Tendo o processo de divórcio do filho do vencedor da Guerra das Duas Rosas e da filha dos Reis Católicos tido início em 1530, seria impossível que a hipotética princesa Margarida Tudor se tivesse casado com o Venturoso ou de o ter sequer assassinado, dado que este falecera de morte natural em 1521. A senilidade lúbrica do monarca lusitano resulta também uma brincadeira de mau gosto, dado que por essa altura reinava em Portugal D. João III, de 28 anos de idade, conjuntamente com Catarina de Áustria, a filha mais nova de Joana-a-Louca e de Filipe-o-Belo. Os erros sistemáticos cometidos não se ficam por aqui, espalhando-se um pouco por toda a série de fundo histórico mas tratada como uma história de ficção televisiva. Dispenso-me de elencar a totalidade das fantasias cometidas, porque outros já se deram ao trabalho de o fazer.
Voltei a visionar os pés encardidos do inventado e decrépito rei de Portugal numa reposição do AXN White, iniciada a 23 de março de 2020. A sensação de repulsa causada pela cena repetiu-se com a mesma intensidade experimentada aquando da estreia da série, só que desta vez resolvi rever todos os episódios da primeira temporada e ver como estreia absoluta os restantes episódios das três temporadas seguintes. Este regresso aos dramas conjugais do fundador da Igreja Anglicana levou-me a recordar As seis mulheres de Henrique VIII, uma outra série produzida pela BBC em 1970 e transmitida no ano seguinte pela RTP. O grande sucesso alcançado com essa saga familiar foi, aproveitada pelas Edições Dêagá em 1973, através da publicação de seis volumes centrados em cada uma das rainhas consorte do segundo monarca Tudor.
Quando a viúva do Príncipe de Gales se casou com o Defensor da Fé Católica em 1509, mal imaginava que estava a dar início à Reforma Inglesa.

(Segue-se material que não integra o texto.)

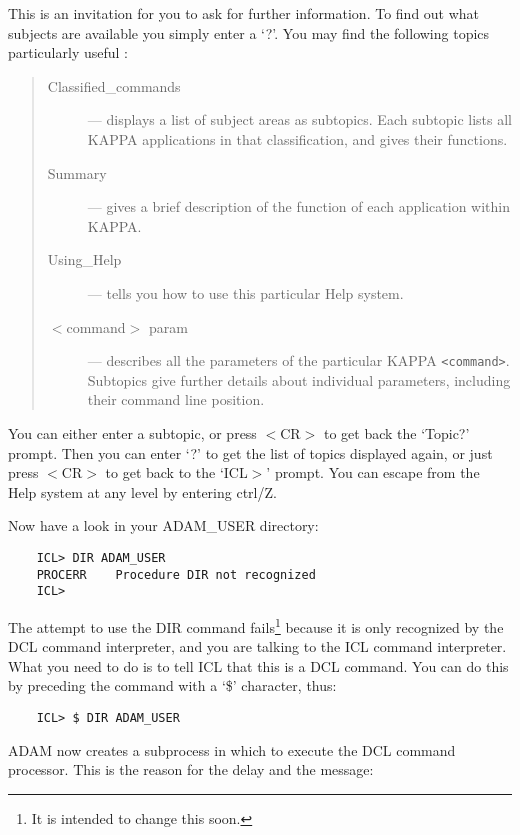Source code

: This is an invitation for you to ask for further information.
To find out what subjects are available you simply enter a `?'.
You may find the following topics particularly useful :
\begin{quote}
\begin{description}
\item [Classified\_commands] --- displays a list of subject areas as subtopics.
Each subtopic lists all KAPPA applications in that classification, and gives
their functions.
\item [Summary] --- gives a brief description of the function of each
application within KAPPA.
\item [Using\_Help] --- tells you how to use this particular Help system.
\item [$<$command$>$ param] --- describes all the parameters of the particular
KAPPA  {\tt <command>}.
Subtopics give further details about individual parameters, including their
command line position.
\end{description}
\end{quote}
You can either enter a subtopic, or press $<$CR$>$ to get back the `Topic?'
prompt.
Then you can enter `?' to get the list of topics displayed again, or just
press $<$CR$>$ to get back to the `ICL$>$' prompt.
You can escape from the Help system at any level by entering ctrl/Z.

Now have a look in your ADAM\_USER directory:

\begin{small}
\begin{verbatim}
    ICL> DIR ADAM_USER
    PROCERR    Procedure DIR not recognized
    ICL>
\end{verbatim}
\end{small}

The attempt to use the DIR command fails\footnote{It is intended to change
this soon.} because it is only recognized by the DCL command interpreter, and
you are talking to the ICL command interpreter.
What you need to do is to tell ICL that this is a DCL command.
You can do this by preceding the command with a `\$' character, thus:

\begin{small}
\begin{verbatim}
    ICL> $ DIR ADAM_USER
\end{verbatim}
\end{small}

ADAM now creates a subprocess in which to execute the DCL command processor.
This is the reason for the delay and the message:

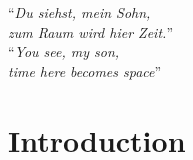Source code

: \section*{}

\begin{minipage}[t]{.48\textwidth}
  \vspace{0pt}

\end{minipage}
\hfill
\begin{minipage}[t]{.48\textwidth}
  \begin{flushright}
    ``\emph{Du siehst, mein Sohn,\\
      zum Raum wird hier Zeit.}''\\
    \vspace{0.5cm}
    ``\emph{You see, my son,\\
      time here becomes space}''
  \end{flushright}
\end{minipage}
\vspace{1cm}


\section{Introduction}
\label{sec:introduction}

\noindent


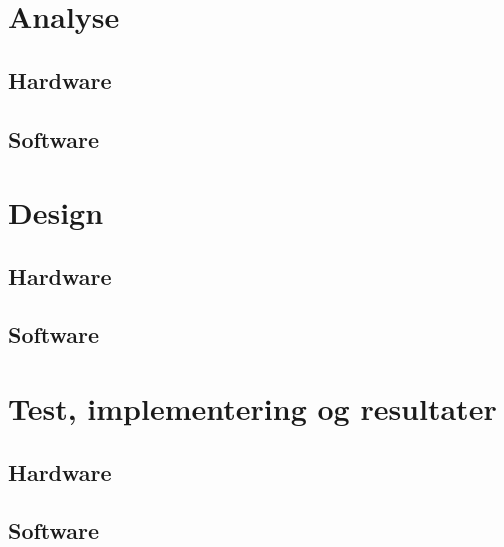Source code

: \documentclass[a4paper, 11pt, oneside]{AuProjectHandin}
\begin{document}

\frontmatter
\tableofcontents
\mainmatter






\chapter{Analyse}
\section{Hardware}

\section{Software}




\chapter{Design}
\section{Hardware}
\section{Software}



\chapter{Test, implementering og resultater}
\section{Hardware}

\section{Software}






\backmatter

\end{document}
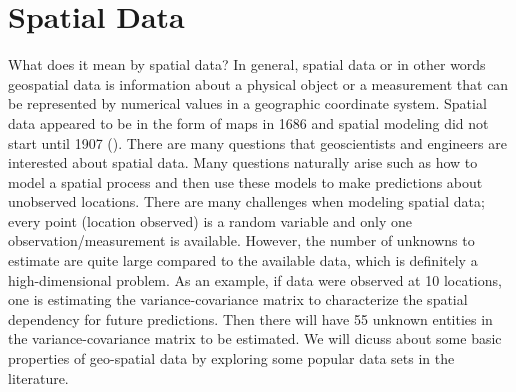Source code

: 
%
%
%
%

% 
% 

\section{Spatial Data}

What does it mean by spatial data? In general, spatial data or in other words geospatial data is information about a physical object or a measurement that can be represented by numerical values in a geographic coordinate system. Spatial data appeared to be in the form of maps in 1686 and spatial modeling did not start until 1907 (\cite{Cressie1993}). There are many questions that geoscientists and engineers are interested about spatial data. Many questions naturally arise such as how to model a spatial process and then use these models to make predictions about unobserved locations. There are many challenges when modeling spatial data; every point (location observed) is a random variable and only one observation/measurement is available. However, the number of unknowns to estimate are quite large compared to the available data, which is definitely a high-dimensional problem. As an example, if data were observed at 10 locations, one is estimating the variance-covariance matrix to characterize the spatial dependency for future predictions. Then there will have 55 unknown entities in the variance-covariance matrix to be estimated. We will dicuss about some basic properties of geo-spatial data by exploring some popular data sets in the literature. \\




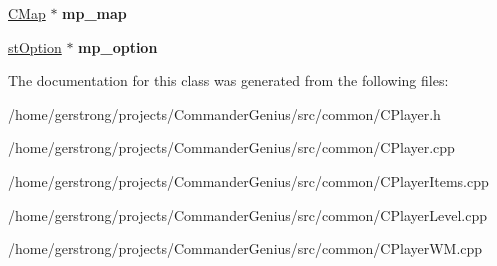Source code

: \begin{DoxyCompactItemize}
\item 
\hypertarget{class_c_player_a640d55cddc3c45d791b8c8597a193f27}{
\hyperlink{class_c_map}{CMap} $\ast$ {\bfseries mp\_\-map}}
\label{class_c_player_a640d55cddc3c45d791b8c8597a193f27}

\item 
\hypertarget{class_c_player_a686a7cdb50db87be9ee4e6d350684a9f}{
\hyperlink{structst_option}{stOption} $\ast$ {\bfseries mp\_\-option}}
\label{class_c_player_a686a7cdb50db87be9ee4e6d350684a9f}

\end{DoxyCompactItemize}


The documentation for this class was generated from the following files:\begin{DoxyCompactItemize}
\item 
/home/gerstrong/projects/CommanderGenius/src/common/CPlayer.h\item 
/home/gerstrong/projects/CommanderGenius/src/common/CPlayer.cpp\item 
/home/gerstrong/projects/CommanderGenius/src/common/CPlayerItems.cpp\item 
/home/gerstrong/projects/CommanderGenius/src/common/CPlayerLevel.cpp\item 
/home/gerstrong/projects/CommanderGenius/src/common/CPlayerWM.cpp\end{DoxyCompactItemize}

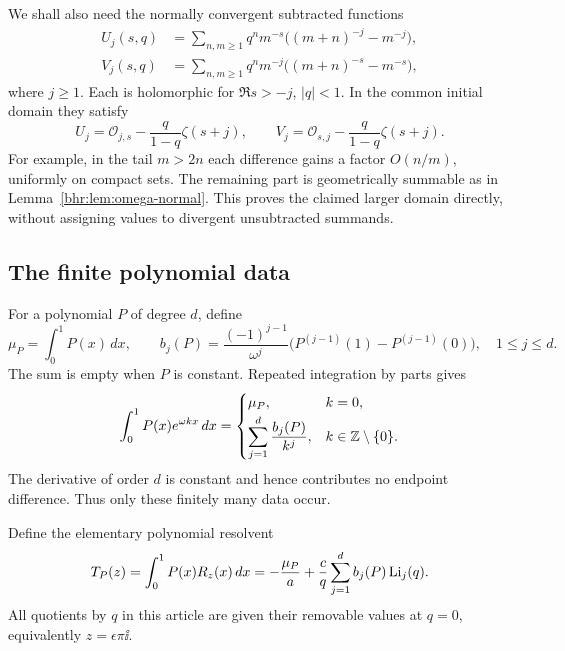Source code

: We shall also need the normally convergent subtracted functions
\begin{align}
 U_j(s,q)&=\sum_{n,m\ge1}q^n m^{-s}
       \bigl((m+n)^{-j}-m^{-j}\bigr),\label{bhr:eq:U}\\
 V_j(s,q)&=\sum_{n,m\ge1}q^n m^{-j}
       \bigl((m+n)^{-s}-m^{-s}\bigr),\label{bhr:eq:V}
\end{align}
where $j\ge1$. Each is holomorphic for $\Re s>-j$, $|q|<1$.
In the common initial domain they satisfy
\begin{equation}\label{bhr:eq:UV-continuation}
 U_j=\mathcal O_{j,s}-\frac{q}{1-q}\zeta(s+j),\qquad
 V_j=\mathcal O_{s,j}-\frac{q}{1-q}\zeta(s+j).
\end{equation}
For example, in the tail $m>2n$ each difference gains a factor
$O(n/m)$, uniformly on compact sets. The remaining part is
geometrically summable as in Lemma~\ref{bhr:lem:omega-normal}.
This proves the claimed larger domain directly, without assigning
values to divergent unsubtracted summands.

\subsection{The finite polynomial data}

For a polynomial $P$ of degree $d$, define
\begin{equation}\label{bhr:eq:polynomial-data}
 \mu_P=\int_0^1P(x)\,dx,\qquad
 b_j(P)=\frac{(-1)^{j-1}}{\omega^j}
    \bigl(P^{(j-1)}(1)-P^{(j-1)}(0)\bigr),\quad 1\le j\le d.
\end{equation}
The sum is empty when $P$ is constant. Repeated integration by
parts gives
\begin{equation}\label{bhr:eq:P-fourier}
 \int_0^1P(x)e^{\omega kx}\,dx
 =\begin{cases}
   \mu_P,& k=0,\\[2pt]
   \displaystyle\sum_{j=1}^d\frac{b_j(P)}{k^j},& k\in\Z\setminus\{0\}.
  \end{cases}
\end{equation}
The derivative of order $d$ is constant and hence contributes no
endpoint difference. Thus only these finitely many data occur.

Define the elementary polynomial resolvent
\begin{equation}\label{bhr:eq:Tpoly}
 T_P(z)=\int_0^1P(x)R_z(x)\,dx
       =-\frac{\mu_P}{a}+
          \frac cq\sum_{j=1}^d b_j(P)\Li_j(q).
\end{equation}
All quotients by $q$ in this article are given their removable
values at $q=0$, equivalently $z=\epsilon\pi\ii$.

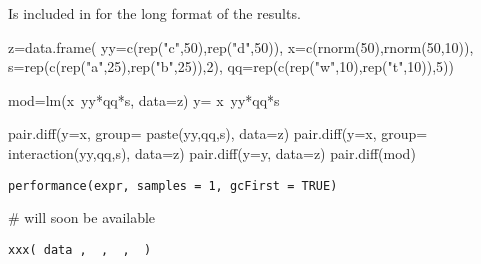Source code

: \documentclass[a4paper]{book}
\begin{document}
%
\begin{SeeAlso}\relax
Is included in  for the long format of the results.
\end{SeeAlso}
%
\begin{Examples}
\begin{ExampleCode}

z=data.frame( yy=c(rep("c",50),rep("d",50)),
              x=c(rnorm(50),rnorm(50,10)),
              s=rep(c(rep("a",25),rep("b",25)),2),
              qq=rep(c(rep("w",10),rep("t",10)),5))

mod=lm(x~yy*qq*s, data=z)
y= x~yy*qq*s

pair.diff(y=x, group= paste(yy,qq,s), data=z)
pair.diff(y=x, group= interaction(yy,qq,s), data=z)
pair.diff(y=y, data=z)
pair.diff(mod)
\end{ExampleCode}
\end{Examples}
\newpage
{}
%
\begin{Usage}
\begin{verbatim}
performance(expr, samples = 1, gcFirst = TRUE)
\end{verbatim}
\end{Usage}
%
\begin{Arguments}
\begin{ldescription}
\item[\code{expr}] 


\item[\code{samples}] 


\item[\code{gcFirst}] 


\end{ldescription}
\end{Arguments}
%
\begin{Examples}
\begin{ExampleCode}
# will soon be available
\end{ExampleCode}
\end{Examples}
\newpage
{}
%
\begin{Usage}
\begin{verbatim}
xxx( data ,  ,  ,  )
\end{verbatim}
\end{Usage}
%
\begin{Arguments}
\begin{ldescription}
\item[\code{data}] 


\end{ldescription}
\end{Arguments}
\end{document}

O divórcio em 1533 pôs também termo à aliança da Rosa Tudor e da Romã Trastâmara, representadas por Thomas More na Coronation Suite. A união dinástica da rosa vermelha Lencastre e da branca York deixou de partilhar a Coroa Real com o emblema da tomada do Reino de Granada aos Nacéridas em 1492. A fertilidade simbolizada nos grãos da romã (granada em castelhano) seguida por Catarina de Aragão como divisa produziria um único fruto, a futura Maria-a-Sanguinária, colheita muito escassa para as aspirações de Henrique VIII. Mais certeiro foi o mote seguido pela rainha, Humble and Loyal. Que melhor lema para definir a Humildade e Lealdade que manteve até à morte para a Roma papal e a Londres real.